久违的亲情
大舅来妈妈家串门四十多天了,张罗着要回去。说是到秋天了,家里有好多的事情要做。妈妈有些舍不得,八十三岁的老哥哥,大老远的,来一趟实在是不容易,说走就要走了,为了安全起见,妹夫提出要在大礼拜开车送老人回去,我们当然都十分赞同。我也很想借此机会去看看多年未见的亲人。就这样我和大哥、三弟还有妹妹一同陪大舅前往我曾经眷恋过的故土。
大舅的家住在绥阳林业局沙洞林业施业区,距妈妈家有三百多公里,过了绥阳就是蜿蜒的山路。
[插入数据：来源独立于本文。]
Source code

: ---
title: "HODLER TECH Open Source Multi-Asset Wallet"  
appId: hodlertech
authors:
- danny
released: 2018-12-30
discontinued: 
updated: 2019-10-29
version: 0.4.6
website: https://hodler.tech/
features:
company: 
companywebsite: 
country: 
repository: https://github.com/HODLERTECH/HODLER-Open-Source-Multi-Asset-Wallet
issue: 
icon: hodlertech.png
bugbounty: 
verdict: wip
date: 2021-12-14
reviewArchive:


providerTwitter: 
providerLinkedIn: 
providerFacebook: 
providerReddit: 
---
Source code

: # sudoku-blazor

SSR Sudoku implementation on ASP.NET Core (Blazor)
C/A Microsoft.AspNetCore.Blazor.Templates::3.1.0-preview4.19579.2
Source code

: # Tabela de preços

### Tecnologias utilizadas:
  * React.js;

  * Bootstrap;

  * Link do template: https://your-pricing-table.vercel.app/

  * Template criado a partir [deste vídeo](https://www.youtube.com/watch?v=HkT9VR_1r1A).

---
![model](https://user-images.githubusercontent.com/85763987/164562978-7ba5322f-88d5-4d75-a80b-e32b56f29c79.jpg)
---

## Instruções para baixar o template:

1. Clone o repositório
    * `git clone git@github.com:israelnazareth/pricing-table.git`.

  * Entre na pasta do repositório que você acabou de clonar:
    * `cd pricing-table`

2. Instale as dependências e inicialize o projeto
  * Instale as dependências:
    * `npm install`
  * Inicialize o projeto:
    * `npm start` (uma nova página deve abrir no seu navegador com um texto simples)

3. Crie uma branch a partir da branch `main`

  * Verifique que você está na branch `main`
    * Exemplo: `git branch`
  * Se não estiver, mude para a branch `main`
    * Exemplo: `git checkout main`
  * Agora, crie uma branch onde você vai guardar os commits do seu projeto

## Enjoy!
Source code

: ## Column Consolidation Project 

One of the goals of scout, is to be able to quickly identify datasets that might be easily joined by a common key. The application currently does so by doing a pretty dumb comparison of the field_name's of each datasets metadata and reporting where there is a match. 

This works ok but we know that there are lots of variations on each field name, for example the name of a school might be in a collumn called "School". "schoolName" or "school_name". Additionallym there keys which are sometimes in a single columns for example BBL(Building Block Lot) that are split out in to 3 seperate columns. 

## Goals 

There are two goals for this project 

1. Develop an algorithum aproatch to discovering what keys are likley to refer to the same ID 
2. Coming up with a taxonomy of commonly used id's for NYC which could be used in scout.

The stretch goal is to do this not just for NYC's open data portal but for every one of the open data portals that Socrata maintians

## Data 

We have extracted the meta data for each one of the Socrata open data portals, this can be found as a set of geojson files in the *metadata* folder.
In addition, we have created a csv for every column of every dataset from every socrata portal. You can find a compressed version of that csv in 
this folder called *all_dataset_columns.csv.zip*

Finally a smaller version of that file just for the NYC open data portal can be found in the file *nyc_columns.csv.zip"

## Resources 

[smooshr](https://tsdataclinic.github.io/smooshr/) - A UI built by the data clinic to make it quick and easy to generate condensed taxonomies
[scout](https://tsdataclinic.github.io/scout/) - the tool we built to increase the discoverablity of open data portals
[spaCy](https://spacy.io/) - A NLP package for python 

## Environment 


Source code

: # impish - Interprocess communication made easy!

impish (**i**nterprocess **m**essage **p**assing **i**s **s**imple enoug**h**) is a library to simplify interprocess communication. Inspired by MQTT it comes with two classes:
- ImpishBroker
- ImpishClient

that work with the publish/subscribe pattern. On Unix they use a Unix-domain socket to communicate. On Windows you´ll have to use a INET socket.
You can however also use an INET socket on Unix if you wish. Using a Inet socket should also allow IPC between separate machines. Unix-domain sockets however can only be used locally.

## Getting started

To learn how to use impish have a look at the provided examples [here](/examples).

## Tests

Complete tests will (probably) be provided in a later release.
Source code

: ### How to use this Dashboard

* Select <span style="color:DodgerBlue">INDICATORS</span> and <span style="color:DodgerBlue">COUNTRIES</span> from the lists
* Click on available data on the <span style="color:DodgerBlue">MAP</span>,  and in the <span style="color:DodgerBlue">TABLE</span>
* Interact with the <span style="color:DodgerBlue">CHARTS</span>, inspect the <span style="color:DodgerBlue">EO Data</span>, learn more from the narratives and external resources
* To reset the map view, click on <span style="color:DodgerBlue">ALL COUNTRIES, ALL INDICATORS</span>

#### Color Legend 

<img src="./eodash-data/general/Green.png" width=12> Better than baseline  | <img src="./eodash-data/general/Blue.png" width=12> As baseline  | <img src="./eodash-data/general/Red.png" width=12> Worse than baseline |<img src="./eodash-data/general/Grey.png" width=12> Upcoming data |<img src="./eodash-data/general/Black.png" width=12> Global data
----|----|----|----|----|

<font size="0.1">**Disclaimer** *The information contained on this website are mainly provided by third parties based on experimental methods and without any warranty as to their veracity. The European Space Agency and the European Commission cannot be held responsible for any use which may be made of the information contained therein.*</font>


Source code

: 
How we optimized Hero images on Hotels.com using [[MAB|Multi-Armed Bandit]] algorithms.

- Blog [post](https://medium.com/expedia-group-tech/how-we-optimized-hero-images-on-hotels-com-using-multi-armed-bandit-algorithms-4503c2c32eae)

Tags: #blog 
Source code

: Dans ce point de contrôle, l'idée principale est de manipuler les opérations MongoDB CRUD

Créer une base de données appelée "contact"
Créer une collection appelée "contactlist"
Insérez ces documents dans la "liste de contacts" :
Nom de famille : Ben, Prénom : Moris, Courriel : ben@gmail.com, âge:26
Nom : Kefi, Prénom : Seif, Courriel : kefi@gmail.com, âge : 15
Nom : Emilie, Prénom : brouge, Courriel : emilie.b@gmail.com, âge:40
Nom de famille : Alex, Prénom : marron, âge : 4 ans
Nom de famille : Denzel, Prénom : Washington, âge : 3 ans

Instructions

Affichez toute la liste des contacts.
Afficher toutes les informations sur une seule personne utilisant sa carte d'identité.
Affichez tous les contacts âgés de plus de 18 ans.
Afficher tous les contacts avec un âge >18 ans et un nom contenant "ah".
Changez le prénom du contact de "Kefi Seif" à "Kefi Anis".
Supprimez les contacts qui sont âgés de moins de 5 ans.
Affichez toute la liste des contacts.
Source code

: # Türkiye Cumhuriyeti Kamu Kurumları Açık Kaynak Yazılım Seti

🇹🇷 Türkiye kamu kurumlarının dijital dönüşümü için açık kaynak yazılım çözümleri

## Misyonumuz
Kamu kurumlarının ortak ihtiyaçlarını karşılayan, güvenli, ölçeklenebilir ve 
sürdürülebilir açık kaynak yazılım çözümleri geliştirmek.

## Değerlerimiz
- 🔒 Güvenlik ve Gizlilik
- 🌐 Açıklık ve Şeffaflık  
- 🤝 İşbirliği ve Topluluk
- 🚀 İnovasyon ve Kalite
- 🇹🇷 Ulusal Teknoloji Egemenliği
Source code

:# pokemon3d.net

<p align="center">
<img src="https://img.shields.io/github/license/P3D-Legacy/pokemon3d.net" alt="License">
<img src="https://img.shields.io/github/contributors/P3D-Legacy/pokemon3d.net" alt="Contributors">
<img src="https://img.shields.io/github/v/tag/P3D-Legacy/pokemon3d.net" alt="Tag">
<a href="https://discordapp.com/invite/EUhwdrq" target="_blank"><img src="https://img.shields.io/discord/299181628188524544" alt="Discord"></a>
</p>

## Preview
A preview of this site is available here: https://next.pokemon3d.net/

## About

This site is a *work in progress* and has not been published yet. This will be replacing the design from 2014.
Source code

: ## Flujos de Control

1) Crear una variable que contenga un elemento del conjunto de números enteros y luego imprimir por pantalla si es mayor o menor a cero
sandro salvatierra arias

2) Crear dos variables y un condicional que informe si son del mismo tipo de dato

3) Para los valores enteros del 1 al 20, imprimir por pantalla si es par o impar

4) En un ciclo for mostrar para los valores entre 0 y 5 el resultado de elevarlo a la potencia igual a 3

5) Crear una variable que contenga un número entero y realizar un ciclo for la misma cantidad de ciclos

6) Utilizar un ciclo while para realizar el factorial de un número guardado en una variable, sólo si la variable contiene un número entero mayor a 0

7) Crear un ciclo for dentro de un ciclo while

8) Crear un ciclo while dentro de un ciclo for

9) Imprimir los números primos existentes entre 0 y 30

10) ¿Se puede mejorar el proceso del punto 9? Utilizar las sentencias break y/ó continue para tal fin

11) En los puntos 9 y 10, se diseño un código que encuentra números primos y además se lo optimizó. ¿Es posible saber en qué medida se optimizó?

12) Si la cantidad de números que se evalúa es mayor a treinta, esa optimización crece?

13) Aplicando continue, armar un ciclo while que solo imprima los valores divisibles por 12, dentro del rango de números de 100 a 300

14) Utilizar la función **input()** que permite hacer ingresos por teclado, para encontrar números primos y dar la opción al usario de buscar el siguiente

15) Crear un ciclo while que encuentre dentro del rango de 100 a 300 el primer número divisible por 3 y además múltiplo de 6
还好,没感到太颠簸,只用了三个多小时就到了。
大舅家我已经二十年没来了,对这个小山村的印象早已模糊。唯一没能忘却的是那条清澈的河流,这条河有着我太多的记忆。姥姥在世时我们家曾经在那里居住过。那时我还小,六七岁的样子,经常跟着哥哥还有大舅家的二哥去河里抓喇鮕,钓鱼。大舅家离河很近,出了院子穿过一片麦田就到了。夏日里的早晨,光着脚丫拿着小竹竿,一路欢歌的奔跑在油光铮亮的羊肠小路上,到了河边,把镶好了鱼食的鱼竿伸进河里,眼看着成群的鱼儿咬钩,一会儿的功夫就钓了半篓子。中午的阳光很足,正是蝈蝈叫得正欢的时候,我和小伙伴们就到麦田里去捉蝈蝈,那大个的铁蝈蝈是最受欢迎的,它浑身的颜色是黑褐色,长得十分健壮。叫起来声音也特别宏亮。把它捉回家放进蝈蝈笼子里,挂在屋檐下,听它嘹亮的歌声。真是一种享受。到了晚上,静谧的山村响起青蛙的聒噪,象是一个乐队的丰满的和弦,如梦如幻。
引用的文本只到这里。